**Exercise aim**
Return all lines in the data where the string "does" can be found.
—————
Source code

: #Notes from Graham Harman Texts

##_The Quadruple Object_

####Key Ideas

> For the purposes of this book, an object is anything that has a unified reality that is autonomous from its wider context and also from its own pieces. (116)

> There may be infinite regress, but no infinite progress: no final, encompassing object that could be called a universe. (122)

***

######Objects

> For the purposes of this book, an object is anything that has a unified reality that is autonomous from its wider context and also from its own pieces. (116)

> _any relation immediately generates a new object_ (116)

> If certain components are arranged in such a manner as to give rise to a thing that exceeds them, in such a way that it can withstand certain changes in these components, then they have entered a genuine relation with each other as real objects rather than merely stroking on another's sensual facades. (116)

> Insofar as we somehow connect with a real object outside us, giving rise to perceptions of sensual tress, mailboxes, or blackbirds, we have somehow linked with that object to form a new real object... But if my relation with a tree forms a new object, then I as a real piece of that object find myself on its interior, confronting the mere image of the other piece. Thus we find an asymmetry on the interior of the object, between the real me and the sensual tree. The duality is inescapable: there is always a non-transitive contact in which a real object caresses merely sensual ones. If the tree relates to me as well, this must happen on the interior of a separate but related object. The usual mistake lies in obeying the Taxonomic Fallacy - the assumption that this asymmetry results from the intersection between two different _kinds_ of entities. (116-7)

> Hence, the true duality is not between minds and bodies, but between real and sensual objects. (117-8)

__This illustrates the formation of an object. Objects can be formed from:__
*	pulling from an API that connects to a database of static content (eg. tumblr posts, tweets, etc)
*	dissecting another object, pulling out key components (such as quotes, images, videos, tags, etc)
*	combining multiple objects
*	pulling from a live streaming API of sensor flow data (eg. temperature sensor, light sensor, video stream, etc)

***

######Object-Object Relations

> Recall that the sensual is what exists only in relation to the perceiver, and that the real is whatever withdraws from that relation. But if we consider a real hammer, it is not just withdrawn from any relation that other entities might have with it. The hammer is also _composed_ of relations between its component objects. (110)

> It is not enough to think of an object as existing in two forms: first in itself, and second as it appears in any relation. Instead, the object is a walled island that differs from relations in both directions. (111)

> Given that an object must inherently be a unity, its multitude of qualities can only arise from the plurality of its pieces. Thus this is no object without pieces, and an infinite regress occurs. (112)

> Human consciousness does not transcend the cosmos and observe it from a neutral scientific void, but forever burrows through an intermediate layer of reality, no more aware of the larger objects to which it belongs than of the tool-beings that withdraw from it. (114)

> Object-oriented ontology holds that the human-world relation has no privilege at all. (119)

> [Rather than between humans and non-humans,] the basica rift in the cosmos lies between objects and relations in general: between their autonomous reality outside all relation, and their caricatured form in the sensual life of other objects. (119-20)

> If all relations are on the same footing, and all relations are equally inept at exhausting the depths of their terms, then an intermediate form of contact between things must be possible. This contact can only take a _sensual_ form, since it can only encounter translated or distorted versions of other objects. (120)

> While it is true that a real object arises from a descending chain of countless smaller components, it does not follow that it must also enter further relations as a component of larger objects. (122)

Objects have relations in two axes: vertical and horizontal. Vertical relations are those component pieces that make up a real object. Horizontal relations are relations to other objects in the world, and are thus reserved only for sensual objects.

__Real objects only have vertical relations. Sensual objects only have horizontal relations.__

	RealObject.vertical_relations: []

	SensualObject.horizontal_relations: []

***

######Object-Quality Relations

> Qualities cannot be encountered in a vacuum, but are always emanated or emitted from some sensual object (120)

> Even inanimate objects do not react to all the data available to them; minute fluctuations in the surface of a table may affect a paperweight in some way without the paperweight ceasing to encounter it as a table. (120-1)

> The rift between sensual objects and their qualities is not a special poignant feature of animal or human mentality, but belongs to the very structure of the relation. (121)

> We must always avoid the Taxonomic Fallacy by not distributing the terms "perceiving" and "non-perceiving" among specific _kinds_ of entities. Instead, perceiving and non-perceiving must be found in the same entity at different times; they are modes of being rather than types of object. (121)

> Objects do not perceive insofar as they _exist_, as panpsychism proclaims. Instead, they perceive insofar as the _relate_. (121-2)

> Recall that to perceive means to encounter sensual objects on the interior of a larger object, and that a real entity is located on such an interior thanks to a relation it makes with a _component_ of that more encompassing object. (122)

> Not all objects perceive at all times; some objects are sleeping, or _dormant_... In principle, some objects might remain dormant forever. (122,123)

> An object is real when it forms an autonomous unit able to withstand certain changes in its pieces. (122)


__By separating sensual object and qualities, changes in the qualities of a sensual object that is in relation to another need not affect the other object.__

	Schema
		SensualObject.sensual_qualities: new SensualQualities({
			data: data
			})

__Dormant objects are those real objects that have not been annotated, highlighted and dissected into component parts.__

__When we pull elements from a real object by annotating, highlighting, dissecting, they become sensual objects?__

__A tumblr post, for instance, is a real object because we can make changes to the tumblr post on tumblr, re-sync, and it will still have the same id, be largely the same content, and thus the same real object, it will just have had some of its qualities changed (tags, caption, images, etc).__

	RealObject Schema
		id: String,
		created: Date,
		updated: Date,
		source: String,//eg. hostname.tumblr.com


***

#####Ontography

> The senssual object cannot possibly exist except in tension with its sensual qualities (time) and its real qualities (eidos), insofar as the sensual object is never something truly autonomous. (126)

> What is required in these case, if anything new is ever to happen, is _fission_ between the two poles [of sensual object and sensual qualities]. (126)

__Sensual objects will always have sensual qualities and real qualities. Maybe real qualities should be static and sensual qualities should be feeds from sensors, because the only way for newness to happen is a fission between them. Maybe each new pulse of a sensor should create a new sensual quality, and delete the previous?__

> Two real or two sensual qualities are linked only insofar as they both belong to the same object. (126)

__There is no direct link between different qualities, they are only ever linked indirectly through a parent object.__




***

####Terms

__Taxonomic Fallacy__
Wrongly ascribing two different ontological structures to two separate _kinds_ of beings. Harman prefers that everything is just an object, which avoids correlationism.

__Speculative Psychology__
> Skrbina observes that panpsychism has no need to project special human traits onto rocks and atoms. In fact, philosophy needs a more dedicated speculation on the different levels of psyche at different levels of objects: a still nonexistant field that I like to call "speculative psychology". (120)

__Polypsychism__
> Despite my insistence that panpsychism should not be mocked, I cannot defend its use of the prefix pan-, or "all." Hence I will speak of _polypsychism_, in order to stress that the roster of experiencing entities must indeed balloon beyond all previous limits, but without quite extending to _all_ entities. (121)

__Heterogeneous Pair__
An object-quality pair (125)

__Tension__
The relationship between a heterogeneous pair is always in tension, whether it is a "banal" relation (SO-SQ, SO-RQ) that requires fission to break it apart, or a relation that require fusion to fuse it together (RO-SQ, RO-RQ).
—————
**Exercise result**
> Human consciousness does not transcend the cosmos and observe it from a neutral scientific void, but forever burrows through an intermediate layer of reality, no more aware of the larger objects to which it belongs than of the tool-beings that withdraw from it. (114)
> While it is true that a real object arises from a descending chain of countless smaller components, it does not follow that it must also enter further relations as a component of larger objects. (122)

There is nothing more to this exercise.